Talk about a catalyst for the reversal of Wednesday's Knee-Jerk move, which of course was telegraphed 2 trading days before the meeting even started.
The market just saw Q3 GDP (Quarter ending September 30th) which originally came in at 3.5 and then revised to +3.9, revised once again this morning to 5%, yes 5%, the highest Q3 GDP since Q3 of 2003!
The $USD took off to the upside, the Yen to the downside sending USD/JPY up higher in parabolic style with the Index futures in tow looking like this...
USDJPY in candlesticks and ES in purple taking off on the 8:30 GDP revision.
This is truly "Good news is bad news" for the market.
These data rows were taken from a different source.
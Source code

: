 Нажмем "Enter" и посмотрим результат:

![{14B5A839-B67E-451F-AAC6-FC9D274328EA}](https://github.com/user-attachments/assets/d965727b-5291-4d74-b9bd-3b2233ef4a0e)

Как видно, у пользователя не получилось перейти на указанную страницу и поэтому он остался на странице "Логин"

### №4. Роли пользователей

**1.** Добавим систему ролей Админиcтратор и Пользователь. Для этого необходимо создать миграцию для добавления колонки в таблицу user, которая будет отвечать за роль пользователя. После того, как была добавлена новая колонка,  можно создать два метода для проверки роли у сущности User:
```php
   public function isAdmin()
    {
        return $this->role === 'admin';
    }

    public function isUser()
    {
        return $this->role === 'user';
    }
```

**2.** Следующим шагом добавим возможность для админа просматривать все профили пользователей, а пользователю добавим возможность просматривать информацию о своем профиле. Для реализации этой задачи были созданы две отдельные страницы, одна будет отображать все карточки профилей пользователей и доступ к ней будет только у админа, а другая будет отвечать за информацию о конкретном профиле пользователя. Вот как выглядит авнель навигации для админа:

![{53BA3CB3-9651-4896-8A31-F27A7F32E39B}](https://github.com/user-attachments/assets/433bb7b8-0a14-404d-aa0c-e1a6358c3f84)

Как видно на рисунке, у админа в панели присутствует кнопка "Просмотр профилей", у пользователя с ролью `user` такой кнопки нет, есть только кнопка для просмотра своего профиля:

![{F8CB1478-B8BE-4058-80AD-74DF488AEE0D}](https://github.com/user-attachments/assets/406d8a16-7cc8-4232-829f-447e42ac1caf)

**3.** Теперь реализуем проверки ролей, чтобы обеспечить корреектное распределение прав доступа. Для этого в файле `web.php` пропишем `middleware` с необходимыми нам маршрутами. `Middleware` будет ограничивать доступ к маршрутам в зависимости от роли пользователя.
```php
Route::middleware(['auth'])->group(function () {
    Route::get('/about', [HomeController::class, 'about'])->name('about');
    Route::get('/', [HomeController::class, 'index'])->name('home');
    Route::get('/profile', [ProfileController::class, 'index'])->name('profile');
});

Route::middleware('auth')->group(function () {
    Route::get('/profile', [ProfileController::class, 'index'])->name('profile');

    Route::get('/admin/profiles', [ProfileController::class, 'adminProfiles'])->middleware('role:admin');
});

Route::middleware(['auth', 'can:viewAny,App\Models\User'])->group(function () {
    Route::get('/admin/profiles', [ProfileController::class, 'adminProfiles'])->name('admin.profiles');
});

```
One of the things that really shook the market during Yellen's press conference last week was her definition of a couple meaning two, as in a couple of meetings before interest rates are hiked, but what shook the market even more is her saying it could happen BEFORE or after then, DEPENDING on the data.
Well at 5% GDP, higher than the highest estimate of 4.7%, Interest rate hikes are now a thing of surety sooner than later and from what Yellen said which includes "We keep telling what the market what we are going to do, if the market refuses to listen, I wash my hands of it", but more importantly...
Interest rate hikes could happen BEFORE then, depending on the data.
The GDP revision saw EVERY index/sub index rise, almost as if Yellen knew which she probably would have and threw out that cover of "could happen before, it's data dependent".
Q3 GDP just pulled forward interest rate hikes.
So I wonder how long it will take the market to stop chasing the USD/JPY as the $USD strengthened on the stronger print pulling the pair up and realize, "Oops, this is not good"?
I say within the hour, but that's just a guess and we've seen the market act stupidly for a longer period of time.